Model Card for double7/Qwen2.5-7B-MT-GRRM-Optimized

Model Details

Model Description

double7/Qwen2.5-7B-MT-GRRM-Optimized is a multilingual Machine Translation (MT) model post-trained with Group Relative Policy Optimization (GRPO) using GRRM (Group Relative Reward Model) as the reward provider. The training goal is to improve translation quality—especially on challenging, reasoning-intensive translation cases—by leveraging groupwise, relative reward signals (GQM) that provide fine-grained intra-group ranking feedback.

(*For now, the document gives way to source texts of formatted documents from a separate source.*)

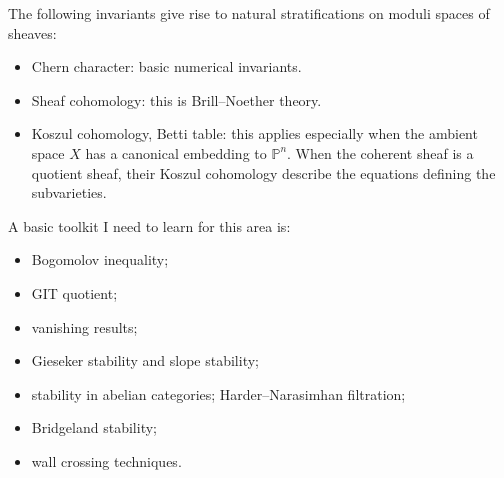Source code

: The following invariants give rise to natural stratifications on moduli spaces of sheaves:
\begin{itemize}
\item Chern character: basic numerical invariants.
\item Sheaf cohomology: this is Brill--Noether theory.
\item Koszul cohomology, Betti table: this applies especially when the ambient space $X$ has a canonical embedding to $\mathbb{P}^n$. When the coherent sheaf is a quotient sheaf, their Koszul cohomology describe the equations defining the subvarieties.
\end{itemize}

A basic toolkit I need to learn for this area is:
\begin{itemize}
\item Bogomolov inequality;
\item GIT quotient;
\item vanishing results;
\item Gieseker stability and slope stability;
\item stability in abelian categories; Harder--Narasimhan filtration;
\item Bridgeland stability;
\item wall crossing techniques.
\end{itemize}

The model is initialized from Qwen2.5-7B, then:

  1. Cold-started via SFT on Chinese–English data (with LLM-annotated comparative reasoning / CoT-style supervision for translation with reasoning).
  2. Optimized via GRPO on multilingual MT data (TowerBlocks, ~150k samples spanning 10 languages) using GRRM as the reference-free reward model, with Cross-Lingual Augmentation (CLA) enabled.
  • Model type: Causal Language Model (Instruction-tuned / MT-oriented post-training)
  • Primary use: Machine Translation (multilingual, En↔X / Zh↔En emphasized)
  • Language(s): English, Portuguese, Spanish, French, German, Dutch, Italian, Russian, Chinese (and potentially other languages, but not guaranteed)
  • License: Apache License 2.0
  • Finetuned from model: Qwen2.5-7B

Model Sources

Uses

Direct Use

This model is intended for translation-with-reasoning, including:

  • General-domain MT across multiple language pairs (e.g., En↔De/Fr/Es/Pt/It/Nl/Ru/Zh).
  • Challenging MT scenarios where reasoning about ambiguity, localization, idioms, discourse coherence, or subtle adequacy issues is required.

Input / Output Format

Input format

Format the input as an instruction-style MT prompt with explicit reasoning request (See the example below). Wrap the source text in a fenced code block to avoid formatting ambiguity and to support multi-line inputs.

Output format

The model typically outputs:

  1. A step-by-step analysis section in Markdown, explaining idioms, ambiguity resolution, and translation choices.
  2. The final translation wrapped in a fenced code block, as requested by the prompt.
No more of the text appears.